Hello!

If I wanted to conduct WGCNA analysis following a salmon/DESeq2 workflow, would it be appropriate to use the matrix generated after applying the vst function on the dds object? Something akin to the following script:

dds<- DESeqDataSetFromTximport(txi, coldata, design = ~ batch + Sex + BW)

keep <- rowSums(counts(dds)>=1) >= 30 #perform some prefiltering

dds <- dds[keep,]

dds <- DESeq(dds)

vsd <- vst(dds, blind = FALSE) #transform while accounting for design 

Thanks!

Yes, that would be the appropriate way to provide scaled, transformed data to a downstream method. I prefer blind=FALSE as you have here because it reduces the amount of shrinkage. It doesn't use the design when applying the transformation, only when estimating the (global) trend of within-group dispersion.

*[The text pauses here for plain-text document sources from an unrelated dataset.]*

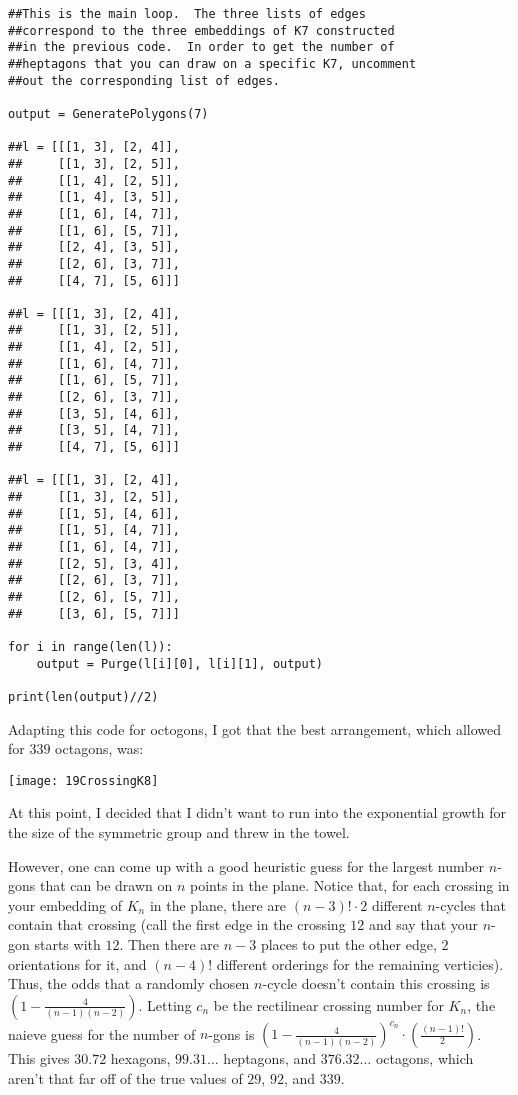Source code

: \documentclass[11pt]{article}
\theoremstyle{definition}
\begin{document}
\begin{verbatim}
##This is the main loop.  The three lists of edges
##correspond to the three embeddings of K7 constructed
##in the previous code.  In order to get the number of
##heptagons that you can draw on a specific K7, uncomment
##out the corresponding list of edges.

output = GeneratePolygons(7)

##l = [[[1, 3], [2, 4]],
##     [[1, 3], [2, 5]],
##     [[1, 4], [2, 5]],
##     [[1, 4], [3, 5]],
##     [[1, 6], [4, 7]],
##     [[1, 6], [5, 7]],
##     [[2, 4], [3, 5]],
##     [[2, 6], [3, 7]],
##     [[4, 7], [5, 6]]]

##l = [[[1, 3], [2, 4]],
##     [[1, 3], [2, 5]],
##     [[1, 4], [2, 5]],
##     [[1, 6], [4, 7]],
##     [[1, 6], [5, 7]],
##     [[2, 6], [3, 7]],
##     [[3, 5], [4, 6]],
##     [[3, 5], [4, 7]],
##     [[4, 7], [5, 6]]]

##l = [[[1, 3], [2, 4]],
##     [[1, 3], [2, 5]],
##     [[1, 5], [4, 6]],
##     [[1, 5], [4, 7]],
##     [[1, 6], [4, 7]],
##     [[2, 5], [3, 4]],
##     [[2, 6], [3, 7]],
##     [[2, 6], [5, 7]],
##     [[3, 6], [5, 7]]]

for i in range(len(l)):
    output = Purge(l[i][0], l[i][1], output)

print(len(output)//2)
\end{verbatim}
Adapting this code for octogons, I got that the best arrangement, which allowed for $339$ octagons, was:

\texttt{[image: 19CrossingK8]}

At this point, I decided that I didn't want to run into the exponential growth for the size of the symmetric group and threw in the towel.  

However, one can come up with a good heuristic guess for the largest number $n$-gons that can be drawn on $n$ points in the plane.  Notice that, for each crossing in your embedding of $K_n$ in the plane, there are $(n-3)!\cdot 2$ different $n$-cycles that contain that crossing (call the first edge in the crossing $12$ and say that your $n$-gon starts with $12$.  Then there are $n-3$ places to put the other edge, $2$ orientations for it, and $(n-4)!$ different orderings for the remaining verticies).  Thus, the odds that a randomly chosen $n$-cycle doesn't contain this crossing is $\left(1-\frac{4}{(n-1)(n-2)}\right)$.  Letting $c_n$ be the rectilinear crossing number for $K_n$, the naieve guess for the number of $n$-gons is $\left(1-\frac{4}{(n-1)(n-2)}\right)^{c_n}\cdot\left(\frac{(n-1)!}{2}\right)$.  This gives $30.72$ hexagons, $99.31\ldots$ heptagons, and $376.32\ldots$ octagons, which aren't that far off of the true values of $29$, $92$, and $339$.  
\end{document}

I'll second Michael's opinion, and that's also pretty much what I do, except I filter genes using a somewhat different condition. I require that a gene has a relatively high expression (e.g., 0.5 to 1 count per million reads, this translates to a counts in low tens for a typical data set with 30-50M reads per sample) in at least 1/4 of the samples (or whatever fraction is the smallest experimental group of the design). The rationale is that typical correlation analysis in WGCNA assumes (approximately) continuous data; using correlation on counts below say 5-10 which tend to be mostly zero can really lead to spurious results.